• **RECORDS PROVIDED**:
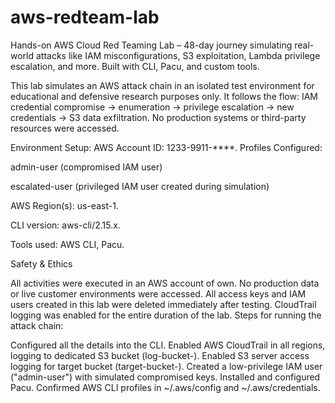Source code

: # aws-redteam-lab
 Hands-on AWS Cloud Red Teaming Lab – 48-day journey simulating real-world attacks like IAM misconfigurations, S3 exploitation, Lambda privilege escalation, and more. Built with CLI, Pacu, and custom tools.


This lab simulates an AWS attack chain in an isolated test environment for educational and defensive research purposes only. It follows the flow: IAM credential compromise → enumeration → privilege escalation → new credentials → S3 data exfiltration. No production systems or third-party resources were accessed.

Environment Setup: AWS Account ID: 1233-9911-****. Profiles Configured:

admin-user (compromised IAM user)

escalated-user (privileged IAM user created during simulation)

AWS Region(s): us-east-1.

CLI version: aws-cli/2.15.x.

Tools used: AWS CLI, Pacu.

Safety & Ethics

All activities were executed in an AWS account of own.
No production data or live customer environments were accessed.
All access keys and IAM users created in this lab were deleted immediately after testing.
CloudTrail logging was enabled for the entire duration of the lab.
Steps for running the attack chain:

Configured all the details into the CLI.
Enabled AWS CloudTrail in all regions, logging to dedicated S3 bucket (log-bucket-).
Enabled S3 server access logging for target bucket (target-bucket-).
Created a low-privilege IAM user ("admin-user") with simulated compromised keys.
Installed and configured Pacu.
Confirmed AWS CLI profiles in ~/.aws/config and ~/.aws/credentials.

---

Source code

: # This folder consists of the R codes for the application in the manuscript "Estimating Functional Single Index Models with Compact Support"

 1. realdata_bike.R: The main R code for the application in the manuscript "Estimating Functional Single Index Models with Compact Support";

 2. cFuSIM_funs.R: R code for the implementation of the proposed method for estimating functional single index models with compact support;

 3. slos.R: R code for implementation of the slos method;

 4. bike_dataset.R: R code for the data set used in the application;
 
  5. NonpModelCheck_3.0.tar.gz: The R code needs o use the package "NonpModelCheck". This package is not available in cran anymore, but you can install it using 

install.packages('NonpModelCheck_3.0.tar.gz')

--

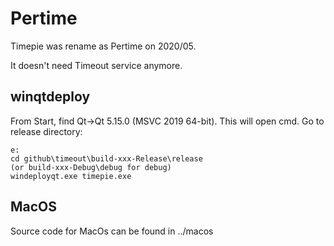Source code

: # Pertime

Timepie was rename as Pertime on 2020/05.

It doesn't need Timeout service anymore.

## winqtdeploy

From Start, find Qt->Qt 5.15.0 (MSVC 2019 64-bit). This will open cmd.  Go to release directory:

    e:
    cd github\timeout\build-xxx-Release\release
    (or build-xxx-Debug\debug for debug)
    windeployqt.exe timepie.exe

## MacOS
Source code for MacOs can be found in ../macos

• **TASK**:
Search the listing above for the lines with "AWS Region(s): us-east-1." and "Confirmed AWS CLI", then output those lines and all lines between them exactly.

• **ANSWER SPACE**:
AWS Region(s): us-east-1.

CLI version: aws-cli/2.15.x.

Tools used: AWS CLI, Pacu.

Safety & Ethics

All activities were executed in an AWS account of own.
No production data or live customer environments were accessed.
All access keys and IAM users created in this lab were deleted immediately after testing.
CloudTrail logging was enabled for the entire duration of the lab.
Steps for running the attack chain:

Configured all the details into the CLI.
Enabled AWS CloudTrail in all regions, logging to dedicated S3 bucket (log-bucket-).
Enabled S3 server access logging for target bucket (target-bucket-).
Created a low-privilege IAM user ("admin-user") with simulated compromised keys.
Installed and configured Pacu.
Confirmed AWS CLI profiles in ~/.aws/config and ~/.aws/credentials.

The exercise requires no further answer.